TASK INPUT Block Start

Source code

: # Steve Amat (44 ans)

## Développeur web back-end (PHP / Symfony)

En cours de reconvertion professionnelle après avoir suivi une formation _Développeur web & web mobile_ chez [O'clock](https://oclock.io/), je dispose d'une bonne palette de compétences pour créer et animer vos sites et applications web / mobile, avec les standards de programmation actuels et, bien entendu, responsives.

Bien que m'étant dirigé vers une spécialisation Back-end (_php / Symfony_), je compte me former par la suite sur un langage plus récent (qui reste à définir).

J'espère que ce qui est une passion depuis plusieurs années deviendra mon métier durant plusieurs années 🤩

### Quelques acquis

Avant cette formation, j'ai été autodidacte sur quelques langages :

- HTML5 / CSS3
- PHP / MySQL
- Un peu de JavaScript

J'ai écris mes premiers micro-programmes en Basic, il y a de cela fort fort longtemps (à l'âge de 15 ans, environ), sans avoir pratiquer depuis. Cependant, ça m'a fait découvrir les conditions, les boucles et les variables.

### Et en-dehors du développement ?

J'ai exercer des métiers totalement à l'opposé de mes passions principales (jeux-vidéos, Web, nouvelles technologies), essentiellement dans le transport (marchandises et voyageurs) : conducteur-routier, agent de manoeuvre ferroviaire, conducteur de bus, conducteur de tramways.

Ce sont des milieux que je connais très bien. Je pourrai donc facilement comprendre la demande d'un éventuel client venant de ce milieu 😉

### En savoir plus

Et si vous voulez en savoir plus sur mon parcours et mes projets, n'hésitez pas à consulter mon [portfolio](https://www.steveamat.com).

TASK INPUT Block End

→ WHAT IS BEING ASKED: Write out the data a second time, exactly the same.

→ OUTPUT:
Source code

: # Steve Amat (44 ans)

## Développeur web back-end (PHP / Symfony)

En cours de reconvertion professionnelle après avoir suivi une formation _Développeur web & web mobile_ chez [O'clock](https://oclock.io/), je dispose d'une bonne palette de compétences pour créer et animer vos sites et applications web / mobile, avec les standards de programmation actuels et, bien entendu, responsives.

Bien que m'étant dirigé vers une spécialisation Back-end (_php / Symfony_), je compte me former par la suite sur un langage plus récent (qui reste à définir).

J'espère que ce qui est une passion depuis plusieurs années deviendra mon métier durant plusieurs années 🤩

### Quelques acquis

Avant cette formation, j'ai été autodidacte sur quelques langages :

- HTML5 / CSS3
- PHP / MySQL
- Un peu de JavaScript

J'ai écris mes premiers micro-programmes en Basic, il y a de cela fort fort longtemps (à l'âge de 15 ans, environ), sans avoir pratiquer depuis. Cependant, ça m'a fait découvrir les conditions, les boucles et les variables.

### Et en-dehors du développement ?

J'ai exercer des métiers totalement à l'opposé de mes passions principales (jeux-vidéos, Web, nouvelles technologies), essentiellement dans le transport (marchandises et voyageurs) : conducteur-routier, agent de manoeuvre ferroviaire, conducteur de bus, conducteur de tramways.

Ce sont des milieux que je connais très bien. Je pourrai donc facilement comprendre la demande d'un éventuel client venant de ce milieu 😉

### En savoir plus

Et si vous voulez en savoir plus sur mon parcours et mes projets, n'hésitez pas à consulter mon [portfolio](https://www.steveamat.com).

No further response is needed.